Our Macs are backed up everywhere. Online, Mac to Mac, Mac to MacBook, multiple hard disk drives. What we don’t bother to backup are Mac apps.
My backup philosophy has always been that a cloned Mac already has the apps installed. So, why bother?
Not every Mac user shares my simple sentiment. Appbox is a Mac app that focuses on backing up apps and app settings. While my backup method has yet to fail, there are advantages to this approach.
First, Appbox can store apps and their settings on Dropbox, which gets them off your Mac, out of the house, and stored online. Apps can be restored to any Mac connected to Dropbox.
Appbox works simply enough. Elect the apps you want to backup, and where.
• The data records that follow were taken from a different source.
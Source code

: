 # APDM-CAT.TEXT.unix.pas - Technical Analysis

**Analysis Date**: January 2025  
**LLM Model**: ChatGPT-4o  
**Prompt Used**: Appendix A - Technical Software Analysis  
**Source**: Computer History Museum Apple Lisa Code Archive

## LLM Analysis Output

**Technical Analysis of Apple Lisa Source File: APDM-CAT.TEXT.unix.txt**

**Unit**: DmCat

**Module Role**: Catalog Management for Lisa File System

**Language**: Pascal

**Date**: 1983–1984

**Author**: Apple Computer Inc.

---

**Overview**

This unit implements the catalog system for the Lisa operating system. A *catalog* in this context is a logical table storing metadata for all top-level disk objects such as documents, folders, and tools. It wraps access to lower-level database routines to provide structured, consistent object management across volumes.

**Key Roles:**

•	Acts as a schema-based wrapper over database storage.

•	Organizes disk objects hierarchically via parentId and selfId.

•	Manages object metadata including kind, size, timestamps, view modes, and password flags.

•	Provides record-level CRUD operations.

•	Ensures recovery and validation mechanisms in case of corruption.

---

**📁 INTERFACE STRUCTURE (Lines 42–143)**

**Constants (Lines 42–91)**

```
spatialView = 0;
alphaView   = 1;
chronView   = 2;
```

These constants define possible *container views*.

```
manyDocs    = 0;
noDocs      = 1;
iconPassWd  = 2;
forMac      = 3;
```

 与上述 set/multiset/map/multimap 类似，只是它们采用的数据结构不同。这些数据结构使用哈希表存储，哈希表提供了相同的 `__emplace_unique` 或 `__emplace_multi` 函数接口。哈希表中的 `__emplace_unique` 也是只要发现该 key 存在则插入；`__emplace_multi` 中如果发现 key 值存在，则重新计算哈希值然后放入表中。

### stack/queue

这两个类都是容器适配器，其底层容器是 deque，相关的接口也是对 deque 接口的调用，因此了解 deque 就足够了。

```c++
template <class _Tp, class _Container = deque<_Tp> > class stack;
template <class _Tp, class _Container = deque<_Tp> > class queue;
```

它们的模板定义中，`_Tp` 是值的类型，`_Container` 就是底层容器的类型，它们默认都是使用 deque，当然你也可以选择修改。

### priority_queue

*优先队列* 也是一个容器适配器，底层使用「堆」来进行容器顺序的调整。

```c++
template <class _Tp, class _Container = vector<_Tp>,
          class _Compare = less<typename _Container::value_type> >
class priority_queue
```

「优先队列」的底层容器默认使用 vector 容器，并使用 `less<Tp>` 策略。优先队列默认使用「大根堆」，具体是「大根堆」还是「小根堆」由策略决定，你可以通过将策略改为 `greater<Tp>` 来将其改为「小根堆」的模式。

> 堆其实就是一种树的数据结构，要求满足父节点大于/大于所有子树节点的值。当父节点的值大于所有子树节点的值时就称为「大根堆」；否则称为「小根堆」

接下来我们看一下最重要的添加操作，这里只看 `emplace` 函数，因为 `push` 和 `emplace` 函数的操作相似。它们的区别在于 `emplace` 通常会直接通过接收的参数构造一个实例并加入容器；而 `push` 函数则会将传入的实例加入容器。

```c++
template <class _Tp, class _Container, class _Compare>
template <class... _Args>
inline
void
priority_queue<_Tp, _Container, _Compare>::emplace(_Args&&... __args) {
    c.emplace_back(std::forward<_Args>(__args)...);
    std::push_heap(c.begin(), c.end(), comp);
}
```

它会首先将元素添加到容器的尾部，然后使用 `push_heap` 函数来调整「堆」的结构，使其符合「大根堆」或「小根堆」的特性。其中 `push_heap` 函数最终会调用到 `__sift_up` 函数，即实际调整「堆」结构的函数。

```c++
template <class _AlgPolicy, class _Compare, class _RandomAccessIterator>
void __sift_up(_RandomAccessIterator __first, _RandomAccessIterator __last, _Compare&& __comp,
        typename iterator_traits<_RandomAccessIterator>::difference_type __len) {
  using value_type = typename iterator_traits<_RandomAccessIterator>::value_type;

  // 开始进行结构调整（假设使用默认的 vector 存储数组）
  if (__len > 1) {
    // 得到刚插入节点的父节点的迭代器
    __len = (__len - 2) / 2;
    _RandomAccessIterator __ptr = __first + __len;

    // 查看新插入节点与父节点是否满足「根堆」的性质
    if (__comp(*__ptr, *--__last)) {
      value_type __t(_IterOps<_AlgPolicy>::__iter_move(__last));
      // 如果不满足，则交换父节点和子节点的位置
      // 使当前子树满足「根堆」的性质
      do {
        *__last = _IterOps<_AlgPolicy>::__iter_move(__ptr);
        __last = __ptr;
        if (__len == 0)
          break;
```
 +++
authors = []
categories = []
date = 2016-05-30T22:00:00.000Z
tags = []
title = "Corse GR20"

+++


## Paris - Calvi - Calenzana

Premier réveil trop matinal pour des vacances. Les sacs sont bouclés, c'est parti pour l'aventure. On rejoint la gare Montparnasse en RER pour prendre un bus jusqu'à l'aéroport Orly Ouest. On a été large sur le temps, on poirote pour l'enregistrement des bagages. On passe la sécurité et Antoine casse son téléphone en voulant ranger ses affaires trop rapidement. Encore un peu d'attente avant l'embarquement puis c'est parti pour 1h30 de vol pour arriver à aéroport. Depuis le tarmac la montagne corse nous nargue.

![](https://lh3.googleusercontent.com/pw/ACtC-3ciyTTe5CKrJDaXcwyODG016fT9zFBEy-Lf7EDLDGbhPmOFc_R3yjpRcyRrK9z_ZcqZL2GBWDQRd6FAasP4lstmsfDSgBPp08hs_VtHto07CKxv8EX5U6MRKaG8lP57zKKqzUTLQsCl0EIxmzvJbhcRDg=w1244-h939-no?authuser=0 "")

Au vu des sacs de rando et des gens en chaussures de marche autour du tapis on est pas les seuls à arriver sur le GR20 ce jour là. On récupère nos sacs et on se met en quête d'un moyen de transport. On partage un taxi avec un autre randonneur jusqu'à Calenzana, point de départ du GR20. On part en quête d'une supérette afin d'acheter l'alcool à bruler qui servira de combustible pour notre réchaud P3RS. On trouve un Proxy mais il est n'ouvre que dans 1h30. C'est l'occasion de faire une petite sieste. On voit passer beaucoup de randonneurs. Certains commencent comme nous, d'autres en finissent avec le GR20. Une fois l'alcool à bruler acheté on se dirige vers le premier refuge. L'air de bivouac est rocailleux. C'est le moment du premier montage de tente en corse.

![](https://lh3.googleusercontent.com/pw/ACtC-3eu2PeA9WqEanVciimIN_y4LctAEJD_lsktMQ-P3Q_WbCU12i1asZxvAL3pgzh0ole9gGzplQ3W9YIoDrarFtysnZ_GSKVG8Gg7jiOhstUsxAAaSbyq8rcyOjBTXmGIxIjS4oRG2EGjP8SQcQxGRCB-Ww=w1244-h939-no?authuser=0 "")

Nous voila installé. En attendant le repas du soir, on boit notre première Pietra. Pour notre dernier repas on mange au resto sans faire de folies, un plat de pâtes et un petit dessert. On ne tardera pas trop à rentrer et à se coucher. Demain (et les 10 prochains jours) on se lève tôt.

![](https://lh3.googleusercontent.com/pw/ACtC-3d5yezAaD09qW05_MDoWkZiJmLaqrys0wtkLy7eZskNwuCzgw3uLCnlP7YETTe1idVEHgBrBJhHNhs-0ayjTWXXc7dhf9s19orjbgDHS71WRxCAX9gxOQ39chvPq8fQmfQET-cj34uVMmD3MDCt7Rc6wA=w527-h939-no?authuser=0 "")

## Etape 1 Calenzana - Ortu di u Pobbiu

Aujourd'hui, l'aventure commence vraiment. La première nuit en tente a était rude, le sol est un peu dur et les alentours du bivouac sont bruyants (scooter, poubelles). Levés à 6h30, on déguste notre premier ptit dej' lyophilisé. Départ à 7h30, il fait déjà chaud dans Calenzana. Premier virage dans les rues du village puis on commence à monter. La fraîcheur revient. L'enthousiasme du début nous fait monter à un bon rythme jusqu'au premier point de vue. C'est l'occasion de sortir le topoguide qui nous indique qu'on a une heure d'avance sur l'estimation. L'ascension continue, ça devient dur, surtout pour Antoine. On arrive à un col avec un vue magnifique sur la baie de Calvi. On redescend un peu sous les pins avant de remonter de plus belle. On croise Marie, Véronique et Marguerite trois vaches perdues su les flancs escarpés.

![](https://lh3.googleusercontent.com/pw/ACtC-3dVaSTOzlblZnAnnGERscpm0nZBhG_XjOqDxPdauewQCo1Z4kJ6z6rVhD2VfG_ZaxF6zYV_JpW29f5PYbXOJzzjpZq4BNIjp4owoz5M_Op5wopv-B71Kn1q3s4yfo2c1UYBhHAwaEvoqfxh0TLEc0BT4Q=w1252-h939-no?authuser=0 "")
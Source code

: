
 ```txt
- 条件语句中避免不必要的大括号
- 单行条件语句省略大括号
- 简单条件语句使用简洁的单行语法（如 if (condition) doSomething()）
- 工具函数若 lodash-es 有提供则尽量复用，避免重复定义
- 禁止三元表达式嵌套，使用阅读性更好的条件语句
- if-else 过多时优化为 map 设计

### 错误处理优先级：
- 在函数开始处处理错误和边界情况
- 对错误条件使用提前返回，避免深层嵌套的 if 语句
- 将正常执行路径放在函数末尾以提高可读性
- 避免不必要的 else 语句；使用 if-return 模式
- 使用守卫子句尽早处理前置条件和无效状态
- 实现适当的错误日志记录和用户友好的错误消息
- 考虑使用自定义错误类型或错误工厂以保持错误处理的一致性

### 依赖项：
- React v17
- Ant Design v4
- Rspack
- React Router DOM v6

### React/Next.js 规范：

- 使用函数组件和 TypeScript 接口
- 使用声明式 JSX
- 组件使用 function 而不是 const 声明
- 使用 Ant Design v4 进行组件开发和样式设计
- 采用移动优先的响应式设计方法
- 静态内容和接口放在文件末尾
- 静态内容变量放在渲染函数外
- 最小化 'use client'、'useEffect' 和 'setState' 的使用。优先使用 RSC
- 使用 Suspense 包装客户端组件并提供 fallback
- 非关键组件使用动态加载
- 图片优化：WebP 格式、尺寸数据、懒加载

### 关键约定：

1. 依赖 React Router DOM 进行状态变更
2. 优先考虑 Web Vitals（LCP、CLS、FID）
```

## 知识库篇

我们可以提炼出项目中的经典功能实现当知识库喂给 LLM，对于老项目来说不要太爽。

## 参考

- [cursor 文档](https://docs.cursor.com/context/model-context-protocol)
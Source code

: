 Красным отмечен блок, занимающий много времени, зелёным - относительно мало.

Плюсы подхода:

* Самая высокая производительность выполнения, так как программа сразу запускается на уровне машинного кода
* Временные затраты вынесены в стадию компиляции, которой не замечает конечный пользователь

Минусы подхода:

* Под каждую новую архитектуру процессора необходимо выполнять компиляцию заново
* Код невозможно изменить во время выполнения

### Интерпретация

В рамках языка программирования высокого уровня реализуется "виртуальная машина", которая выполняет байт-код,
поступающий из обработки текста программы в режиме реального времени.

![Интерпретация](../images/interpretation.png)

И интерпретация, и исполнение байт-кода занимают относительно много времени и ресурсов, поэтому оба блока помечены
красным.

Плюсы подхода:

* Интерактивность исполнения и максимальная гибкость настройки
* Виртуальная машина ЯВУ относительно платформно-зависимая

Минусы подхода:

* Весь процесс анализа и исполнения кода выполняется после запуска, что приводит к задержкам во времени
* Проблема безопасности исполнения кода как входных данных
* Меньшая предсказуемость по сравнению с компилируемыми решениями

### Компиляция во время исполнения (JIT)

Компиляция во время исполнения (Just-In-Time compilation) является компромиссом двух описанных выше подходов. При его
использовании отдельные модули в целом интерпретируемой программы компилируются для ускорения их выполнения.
Restoring is just as easy. There’s no need to dig into Dropbox. Appbox handles the capture and restore, regardless of where apps have been backed up.
Considering the less-than-a-trip-to-Starbucks price tag, Appbox, on the surface seems worthy.
The problem I see is that many Mac apps also store files in the Application Support folder, which, in Mac OS X Lion, is hidden from the average Mac user. Those files, if you don’t know where they are, how to get them, or what value they are, may not get backed up.
Most apps will recreate files in Application Support, but critical files may not be saved.
Appbox may be useful to many Mac users, but I’m not on that list. Apps are easily re-installed, and should be running on a cloned Mac hard disk drive anyway.